§ Exercise goal: Search the data for the string "type" and gather each line it is in.

§ Available records:
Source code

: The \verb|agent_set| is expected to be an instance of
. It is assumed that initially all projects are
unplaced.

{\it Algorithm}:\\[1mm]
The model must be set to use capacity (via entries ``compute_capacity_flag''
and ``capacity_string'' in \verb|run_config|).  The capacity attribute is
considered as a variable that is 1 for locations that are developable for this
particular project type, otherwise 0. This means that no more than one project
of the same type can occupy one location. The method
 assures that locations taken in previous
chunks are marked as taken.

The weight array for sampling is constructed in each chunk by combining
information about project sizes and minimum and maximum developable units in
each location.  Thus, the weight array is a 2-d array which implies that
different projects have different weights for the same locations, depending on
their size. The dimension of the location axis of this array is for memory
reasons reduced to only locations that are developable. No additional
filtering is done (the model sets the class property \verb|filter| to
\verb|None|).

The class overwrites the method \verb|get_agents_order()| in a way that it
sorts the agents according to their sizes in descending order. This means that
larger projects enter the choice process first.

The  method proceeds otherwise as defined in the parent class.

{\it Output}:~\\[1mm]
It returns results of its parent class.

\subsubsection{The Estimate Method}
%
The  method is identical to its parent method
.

§ Response for this exercise:
particular project type, otherwise 0. This means that no more than one project
of the same type can occupy one location. The method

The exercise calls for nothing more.